The opening in mid-2026 marked a key developmental phase in Via Lietuva's master plan to systematically separate domestic municipal traffic from international freight transit along the E67 and A1 European transport networks.

=== Gariūnai Interchange Viaduct Reconstruction ===
Located at kilometre 12.3 of the A1 motorway near the western gateway of Vilnius, the Gariūnai Viaduct (Gariūnų viadukas) spans across the Kirtimų Street alignment (the Vilnius Southern Bypass corridor). Erected in 1981, the original structure carried over 44,000 vehicles per day, including more than 4,600 heavy goods vehicles (HGVs). Due to decades of severe structural loading, the viaduct suffered extensive degradation, culminating in a critical condition rating that required immediate intervention to protect the international E28 transport corridor.

In March 2026, national road administrator Via Lietuva launched a comprehensive €6.5 million complete demolition and reconstruction initiative, with the contract awarded to the specialized engineering contractor UAB Tilsta.

To minimize gridlock on one of Lithuania's highest-volume transport arteries, the infrastructure campaign was structurally divided into two primary construction phases utilizing strategic contraflow and overnight lane restrictions:

- Phase 1 (March – September 2026): Physical works commenced on March 23, 2026. Controlled overnight bridge demolition blocks were conducted between April 3 and April 5, 2026, restricting A1 traffic down to single lanes while completely shutting Kirtimų Street underneath. Following clearing operations, all dual-directional vehicle flows were funneled entirely onto the northern (right-hand) side of the structure. This phase focuses on the complete rebuilding of the southern (Vilnius-bound) deck and is slated for structural completion by September 15, 2026.
- Phase 2 (September 2026 – Summer 2027): Upon completion of the southern segment, vehicular traffic will be reassigned to the newly laid deck.
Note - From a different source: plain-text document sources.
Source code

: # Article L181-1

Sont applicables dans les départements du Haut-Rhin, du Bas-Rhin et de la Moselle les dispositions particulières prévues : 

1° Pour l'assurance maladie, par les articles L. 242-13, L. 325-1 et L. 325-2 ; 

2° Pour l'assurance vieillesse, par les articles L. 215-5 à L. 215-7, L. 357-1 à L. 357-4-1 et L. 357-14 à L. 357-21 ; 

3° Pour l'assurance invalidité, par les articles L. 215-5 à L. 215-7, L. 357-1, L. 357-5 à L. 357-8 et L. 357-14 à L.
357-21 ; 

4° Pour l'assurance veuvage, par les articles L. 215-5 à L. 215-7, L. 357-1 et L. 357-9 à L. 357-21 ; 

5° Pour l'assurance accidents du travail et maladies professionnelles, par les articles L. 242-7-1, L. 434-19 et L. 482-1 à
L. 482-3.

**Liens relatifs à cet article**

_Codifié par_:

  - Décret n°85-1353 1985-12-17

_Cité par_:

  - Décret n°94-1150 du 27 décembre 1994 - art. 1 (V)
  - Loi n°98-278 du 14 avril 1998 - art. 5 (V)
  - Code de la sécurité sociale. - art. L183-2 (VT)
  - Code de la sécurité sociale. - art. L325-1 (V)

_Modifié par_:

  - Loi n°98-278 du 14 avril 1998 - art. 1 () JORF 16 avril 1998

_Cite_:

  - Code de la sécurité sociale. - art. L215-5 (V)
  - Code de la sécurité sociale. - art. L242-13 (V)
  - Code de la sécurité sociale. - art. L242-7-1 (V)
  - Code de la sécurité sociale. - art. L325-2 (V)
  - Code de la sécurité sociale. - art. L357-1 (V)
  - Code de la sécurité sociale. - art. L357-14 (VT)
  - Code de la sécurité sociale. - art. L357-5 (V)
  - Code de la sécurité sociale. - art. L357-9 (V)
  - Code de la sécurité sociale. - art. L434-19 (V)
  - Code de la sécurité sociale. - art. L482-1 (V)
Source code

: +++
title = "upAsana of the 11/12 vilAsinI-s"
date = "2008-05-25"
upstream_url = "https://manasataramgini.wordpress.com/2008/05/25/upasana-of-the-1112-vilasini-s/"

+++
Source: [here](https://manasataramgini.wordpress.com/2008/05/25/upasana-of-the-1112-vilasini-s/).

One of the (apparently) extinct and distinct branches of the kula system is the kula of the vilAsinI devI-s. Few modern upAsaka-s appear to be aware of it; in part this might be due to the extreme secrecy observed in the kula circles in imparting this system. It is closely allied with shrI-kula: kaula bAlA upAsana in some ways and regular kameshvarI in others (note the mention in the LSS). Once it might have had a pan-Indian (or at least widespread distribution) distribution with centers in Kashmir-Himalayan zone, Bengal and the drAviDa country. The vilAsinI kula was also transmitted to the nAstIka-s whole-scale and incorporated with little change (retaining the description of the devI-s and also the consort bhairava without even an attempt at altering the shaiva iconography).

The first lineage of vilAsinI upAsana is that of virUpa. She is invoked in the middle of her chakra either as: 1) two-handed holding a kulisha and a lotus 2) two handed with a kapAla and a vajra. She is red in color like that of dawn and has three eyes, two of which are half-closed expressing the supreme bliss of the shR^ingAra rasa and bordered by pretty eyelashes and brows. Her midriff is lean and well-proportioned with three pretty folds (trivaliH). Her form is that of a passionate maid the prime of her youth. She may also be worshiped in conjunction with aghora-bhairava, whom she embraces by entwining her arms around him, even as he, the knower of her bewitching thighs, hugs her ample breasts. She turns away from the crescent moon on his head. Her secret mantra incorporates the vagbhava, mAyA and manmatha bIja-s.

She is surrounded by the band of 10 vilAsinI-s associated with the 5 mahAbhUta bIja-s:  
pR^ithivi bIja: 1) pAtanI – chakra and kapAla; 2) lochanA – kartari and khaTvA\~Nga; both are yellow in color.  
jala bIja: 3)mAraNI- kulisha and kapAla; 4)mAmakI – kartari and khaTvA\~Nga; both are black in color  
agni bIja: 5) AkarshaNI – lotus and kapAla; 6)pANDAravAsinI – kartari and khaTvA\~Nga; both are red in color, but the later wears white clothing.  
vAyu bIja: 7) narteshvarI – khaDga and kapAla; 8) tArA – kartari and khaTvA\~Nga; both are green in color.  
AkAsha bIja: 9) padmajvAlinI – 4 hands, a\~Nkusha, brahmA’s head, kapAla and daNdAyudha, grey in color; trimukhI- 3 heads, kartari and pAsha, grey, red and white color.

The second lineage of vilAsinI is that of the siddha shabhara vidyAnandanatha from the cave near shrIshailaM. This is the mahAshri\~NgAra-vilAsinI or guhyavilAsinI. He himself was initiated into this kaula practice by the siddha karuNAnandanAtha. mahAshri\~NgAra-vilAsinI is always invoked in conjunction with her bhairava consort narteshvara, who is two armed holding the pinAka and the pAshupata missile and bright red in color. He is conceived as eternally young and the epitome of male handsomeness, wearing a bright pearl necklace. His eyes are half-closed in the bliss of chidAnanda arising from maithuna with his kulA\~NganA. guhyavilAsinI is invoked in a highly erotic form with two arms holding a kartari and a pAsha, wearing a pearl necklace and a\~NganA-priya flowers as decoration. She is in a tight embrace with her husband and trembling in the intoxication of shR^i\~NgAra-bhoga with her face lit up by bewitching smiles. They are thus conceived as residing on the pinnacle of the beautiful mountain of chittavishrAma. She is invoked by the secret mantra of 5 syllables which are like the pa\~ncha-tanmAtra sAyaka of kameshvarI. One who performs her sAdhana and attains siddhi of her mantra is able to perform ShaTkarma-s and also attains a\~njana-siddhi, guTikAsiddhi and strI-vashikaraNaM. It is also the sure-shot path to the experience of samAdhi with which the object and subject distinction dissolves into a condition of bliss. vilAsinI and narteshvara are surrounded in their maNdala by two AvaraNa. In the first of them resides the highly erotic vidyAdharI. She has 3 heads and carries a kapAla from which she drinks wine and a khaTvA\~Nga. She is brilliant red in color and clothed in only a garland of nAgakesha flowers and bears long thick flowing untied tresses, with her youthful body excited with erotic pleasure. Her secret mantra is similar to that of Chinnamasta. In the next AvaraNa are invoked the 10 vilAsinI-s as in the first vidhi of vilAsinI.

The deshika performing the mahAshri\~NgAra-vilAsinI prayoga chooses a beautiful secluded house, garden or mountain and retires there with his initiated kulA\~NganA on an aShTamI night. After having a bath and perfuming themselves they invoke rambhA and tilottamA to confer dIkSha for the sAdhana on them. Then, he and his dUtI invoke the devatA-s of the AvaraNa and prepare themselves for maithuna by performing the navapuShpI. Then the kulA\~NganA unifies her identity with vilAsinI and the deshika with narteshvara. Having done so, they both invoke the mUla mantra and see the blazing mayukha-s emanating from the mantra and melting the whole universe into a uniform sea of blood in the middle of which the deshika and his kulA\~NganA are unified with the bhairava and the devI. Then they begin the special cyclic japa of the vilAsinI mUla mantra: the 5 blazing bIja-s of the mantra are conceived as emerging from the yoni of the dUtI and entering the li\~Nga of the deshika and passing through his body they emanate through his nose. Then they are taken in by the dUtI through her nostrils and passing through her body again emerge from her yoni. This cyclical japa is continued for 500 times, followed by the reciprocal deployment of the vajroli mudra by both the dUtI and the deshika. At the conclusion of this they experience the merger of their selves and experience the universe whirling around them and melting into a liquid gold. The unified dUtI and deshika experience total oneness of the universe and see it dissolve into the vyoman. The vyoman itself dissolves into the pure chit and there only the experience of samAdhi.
Engineering crews will subsequently begin the complete demolition and replacement of the remaining northern (Kaunas-bound) section.
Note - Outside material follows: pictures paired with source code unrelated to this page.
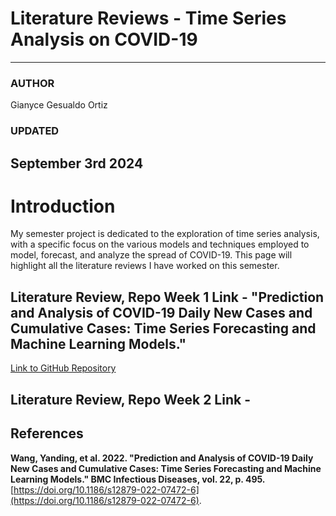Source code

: # Literature Reviews - Time Series Analysis on COVID-19

---

### AUTHOR

Gianyce Gesualdo Ortiz

### UPDATED

September 3rd 2024
---

# Introduction

My semester project is dedicated to the exploration of time series analysis, with a specific focus on the various models and techniques employed to model, forecast, and analyze the spread of COVID-19. This page will highlight all the literature reviews I have worked on this semester.

## Literature Review, Repo Week 1 Link - "Prediction and Analysis of COVID-19 Daily New Cases and Cumulative Cases: Time Series Forecasting and Machine Learning Models."
[Link to GitHub Repository](Capstone_Paper_Review_Literature_Review__Week1.pdf)


## Literature Review, Repo Week 2 Link - 

## References
**Wang, Yanding, et al. 2022. "Prediction and Analysis of COVID-19 Daily New Cases and Cumulative Cases: Time Series Forecasting and Machine Learning Models." BMC Infectious Diseases, vol. 22, p. 495.** [https://doi.org/10.1186/s12879-022-07472-6](https://doi.org/10.1186/s12879-022-07472-6).

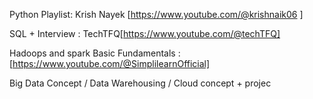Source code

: Python Playlist: 
Krish Nayek  [https://www.youtube.com/@krishnaik06 ]

SQL  + Interview : 
TechTFQ[https://www.youtube.com/@techTFQ]

Hadoops and spark
Basic Fundamentals : [https://www.youtube.com/@SimplilearnOfficial]

Big Data Concept / Data Warehousing / Cloud concept  +  projec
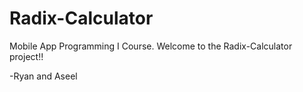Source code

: # Radix-Calculator

Mobile App Programming I Course. Welcome to the Radix-Calculator project!!

-Ryan and Aseel
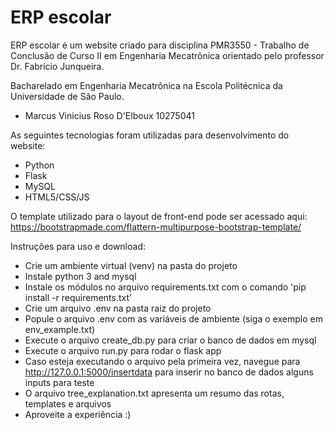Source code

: # ERP escolar

ERP escolar é um website criado para disciplina PMR3550 - Trabalho de Conclusão de Curso II em Engenharia Mecatrônica orientado pelo professor Dr. Fabrício Junqueira.

Bacharelado em Engenharia Mecatrônica na Escola Politécnica da Universidade de São Paulo.

- Marcus Vinicius Roso D'Elboux 		10275041

As seguintes tecnologias foram utilizadas para desenvolvimento do website:
- Python
- Flask
- MySQL
- HTML5/CSS/JS

O template utilizado para o layout de front-end pode ser acessado aqui:
https://bootstrapmade.com/flattern-multipurpose-bootstrap-template/

Instruções para uso e download:
- Crie um ambiente virtual (venv) na pasta do projeto
- Instale python 3 and mysql
- Instale os módulos no arquivo requirements.txt com o comando 'pip install -r requirements.txt'
- Crie um arquivo .env na pasta raiz do projeto
- Popule o arquivo .env com as variáveis de ambiente (siga o exemplo em env_example.txt)
- Execute o arquivo create_db.py para criar o banco de dados em mysql
- Execute o arquivo run.py para rodar o flask app
- Caso esteja executando o arquivo pela primeira vez, navegue para http://127.0.0.1:5000/insertdata para inserir no banco de dados alguns inputs para teste
- O arquivo tree_explanation.txt apresenta um resumo das rotas, templates e arquivos
- Aproveite a experiência :)
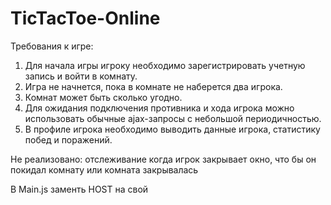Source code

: # TicTacToe-Online
Требования к игре:
1.	Для начала игры игроку необходимо зарегистрировать учетную запись и войти в комнату.
2.	Игра не начнется, пока в комнате не наберется два игрока.
3.	Комнат может быть сколько угодно.
4.	Для ожидания подключения противника и хода игрока можно использовать обычные ajax-запросы с небольшой периодичностью.
5.	В профиле игрока необходимо выводить данные игрока, статистику побед и поражений.

Не реализовано: отслеживание когда игрок закрывает окно, что бы он покидал комнату или комната закрывалась

В Main.js заменть HOST на свой
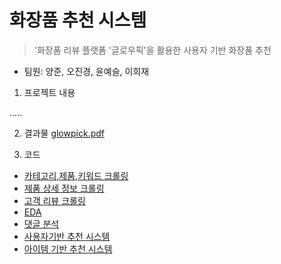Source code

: # 화장품 추천 시스템
> '화장품 리뷰 플랫폼 '글로우픽'을 활용한 사용자 기반 화장품 추천
- 팀원: 양준, 오진경, 윤예슬, 이희재

1. 프로젝트 내용

.....

2. 결과물
[glowpick.pdf](https://github.com/DS-Heejae/TIL/files/4694886/glowpick.pdf)

3. 코드
- [카테고리,제품,키워드 크롤링](https://github.com/glowpickteam/glowpick_project/blob/master/crawling/glowpick_crawling_json.py)
- [제품 상세 정보 크롤링](https://github.com/glowpickteam/glowpick_project/blob/master/crawling/glowpick_crawling.py)
- [고객 리뷰 크롤링](https://github.com/glowpickteam/glowpick_project/blob/master/crawling/glowpick_review_crawling.py)
- [EDA](https://github.com/glowpickteam/glowpick_project/blob/master/machinelearning/EDA.ipynb)
- [댓글 분석](https://github.com/glowpickteam/glowpick_project/blob/master/machinelearning/glowpick_review_analysis.ipynb)
- [사용자기반 추천 시스템](https://github.com/glowpickteam/glowpick_project/blob/master/machinelearning/user_based_recommender.ipynb)
- [아이템 기반 추천 시스템](보완 )
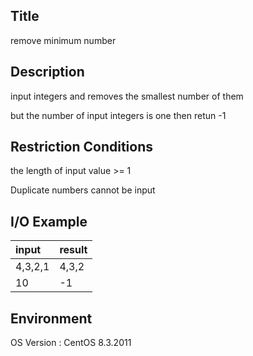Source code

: ## Title
remove minimum number

## Description
input integers and removes the smallest number of them

but the number of input integers is one then retun -1


## Restriction Conditions
the length of input value >= 1

Duplicate numbers cannot be input 

## I/O Example
| input | result |
|:--------|:--------|
| 4,3,2,1 | 4,3,2 | 
| 10 | -1 | 

## Environment
OS Version : CentOS 8.3.2011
The engineering footprint of the replacement bridge preserves the original configuration of two functional traffic lanes in each direction. However, the updated 2027 layout incorporates modern high-durability load spans engineered to adhere to current structural safety protocols and international military mobility requirements. The entire interchange corridor is projected to achieve full operational status by the summer of 2027.

== Junctions and infrastructure ==

=== Jakai Viaduct (Jakai Ring) ===
The Jakai Viaduct (Jakų viadukas) is located at the critical junction of the A1 motorway, A13 highway, and A141 road outside Klaipėda. Measuring 610 metres (2,000 ft) in length, it is officially recognized as the longest viaduct in Lithuania. Built to alleviate severe bottlenecks at the historical Jakai Ring (Jakų žiedas), the multi-level flyover system routes continuous, high-speed transit traffic over the intersection. Despite the construction of the overhead viaduct paths, the ground-level Jakai Ring itself remains configured as a standard, high-capacity traditional roundabout to distribute local and regional movements.
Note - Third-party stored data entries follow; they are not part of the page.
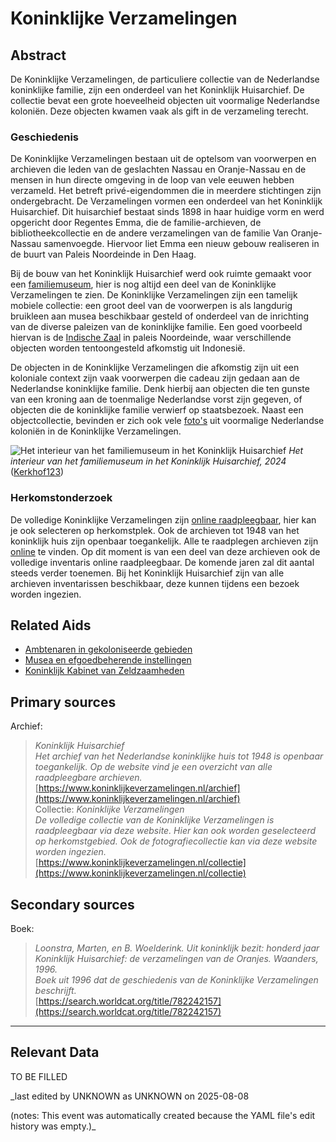 
# Koninklijke Verzamelingen


## Abstract

De Koninklijke Verzamelingen, de particuliere collectie van de Nederlandse koninklijke familie, zijn een onderdeel van het Koninklijk Huisarchief. De collectie bevat een grote hoeveelheid objecten uit voormalige Nederlandse koloniën. Deze objecten kwamen vaak als gift in de verzameling terecht.

### Geschiedenis

De Koninklijke Verzamelingen bestaan uit de optelsom van voorwerpen en archieven die leden van de geslachten Nassau en Oranje-Nassau en de mensen in hun directe omgeving in de loop van vele eeuwen hebben verzameld. Het betreft privé-eigendommen die in meerdere stichtingen zijn ondergebracht. De Verzamelingen vormen een onderdeel van het Koninklijk Huisarchief. Dit huisarchief bestaat sinds 1898 in haar huidige vorm en werd opgericht door Regentes Emma, die de familie-archieven, de bibliotheekcollectie en de andere verzamelingen van de familie Van Oranje-Nassau samenvoegde. Hiervoor liet Emma een nieuw gebouw realiseren in de buurt van Paleis Noordeinde in Den Haag.

Bij de bouw van het Koninklijk Huisarchief werd ook ruimte gemaakt voor een [familiemuseum](https://www.koninklijkeverzamelingen.nl/verhalen/het-koninklijk-huisarchief), hier is nog altijd een deel van de Koninklijke Verzamelingen te zien. De Koninklijke Verzamelingen zijn een tamelijk mobiele collectie: een groot deel van de voorwerpen is als langdurig bruikleen aan musea beschikbaar gesteld of onderdeel van de inrichting van de diverse paleizen van de koninklijke familie. Een goed voorbeeld hiervan is de [Indische Zaal](https://www.koninklijkeverzamelingen.nl/verhalen/de-indische-zaal) in paleis Noordeinde, waar verschillende objecten worden tentoongesteld afkomstig uit Indonesië. 

De objecten in de Koninklijke Verzamelingen die afkomstig zijn uit een koloniale context zijn vaak voorwerpen die cadeau zijn gedaan aan de Nederlandse koninklijke familie. Denk hierbij aan objecten die ten gunste van een kroning aan de toenmalige Nederlandse vorst zijn gegeven, of objecten die de koninklijke familie verwierf op staatsbezoek. Naast een objectcollectie, bevinden er zich ook vele [foto's](https://www.koninklijkeverzamelingen.nl/collectie?collecties=fotografie) uit voormalige Nederlandse koloniën in de Koninklijke Verzamelingen.

![Het interieur van het familiemuseum in het Koninklijk Huisarchief](https://upload.wikimedia.org/wikipedia/commons/8/8e/Koninklijk_Huisarchief_2024.jpg)
_Het interieur van het familiemuseum in het Koninklijk Huisarchief, 2024_ ([Kerkhof123](https://commons.wikimedia.org/wiki/File:Koninklijk_Huisarchief_2024.jpg))

### Herkomstonderzoek

De volledige Koninklijke Verzamelingen zijn [online raadpleegbaar](https://www.koninklijkeverzamelingen.nl/collectie), hier kan je ook selecteren op herkomstplek. Ook de archieven tot 1948 van het koninklijk huis zijn openbaar toegankelijk. Alle te raadplegen archieven zijn [online](https://www.koninklijkeverzamelingen.nl/archief) te vinden. Op dit moment is van een deel van deze archieven ook de volledige inventaris online raadpleegbaar. De komende jaren zal dit aantal steeds verder toenemen. Bij het Koninklijk Huisarchief zijn van alle archieven inventarissen beschikbaar, deze kunnen tijdens een bezoek worden ingezien.


## Related Aids

 - [Ambtenaren in gekoloniseerde gebieden](niveau2/Dutch/CivilServants_20240320.yml)  
 - [Musea en efgoedbeherende instellingen](niveau2/Dutch/Museum_20250113.yml)  
 - [Koninklijk Kabinet van Zeldzaamheden](niveau3/Dutch/KKZ_20240313.yml)  

## Primary sources

Archief:
  > *Koninklijk Huisarchief*  
> _Het archief van het Nederlandse koninklijke huis tot 1948 is openbaar toegankelijk. Op de website vind je een overzicht van alle raadpleegbare archieven._  
> [https://www.koninklijkeverzamelingen.nl/archief](https://www.koninklijkeverzamelingen.nl/archief)  
Collectie:
  > *Koninklijke Verzamelingen*  
> _De volledige collectie van de Koninklijke Verzamelingen is raadpleegbaar via deze website. Hier kan ook worden geselecteerd op herkomstgebied. Ook de fotografiecollectie kan via deze website worden ingezien._  
> [https://www.koninklijkeverzamelingen.nl/collectie](https://www.koninklijkeverzamelingen.nl/collectie)  
## Secondary sources

Boek:
  > *Loonstra, Marten, en B. Woelderink. Uit koninklijk bezit: honderd jaar Koninklijk Huisarchief: de verzamelingen van de Oranjes. Waanders, 1996.*  
> _Boek uit 1996 dat de geschiedenis van de Koninklijke Verzamelingen beschrijft._  
> [https://search.worldcat.org/title/782242157](https://search.worldcat.org/title/782242157)  


---
## Relevant Data 
TO BE FILLED

_last edited by UNKNOWN as UNKNOWN on 2025-08-08

(notes: This event was automatically created because the YAML file's edit history was empty.)_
=== Banginis Viaduct and Ring ===
Further inbound toward the Klaipėda urban boundary sits the Banginis Ring (Banginio žiedas), named after the adjacent shopping center complex. As part of an urban modernization scheme, the intersection was completely overhauled from a standard, high-friction roundabout into a specialized 1/1/1 multi-lane turbo roundabout.

The structural reconstruction introduced several key design parameters to improve traffic flow and urban integration:
- Filter Lane: A dedicated, physically separated right-turn slip/filter lane was constructed to route vehicles seamlessly from Šilutės Plentas directly onto the A1 access lanes, facilitating continuous flow toward Palanga, Šilutė, and Kaunas without entering the central roundabout matrix.
- Urban Integration: The design repurposed the internal and surrounding structural margins of the junction to incorporate a designated green square and public park zone, blending heavy infrastructure with pedestrian-accessible landscaping.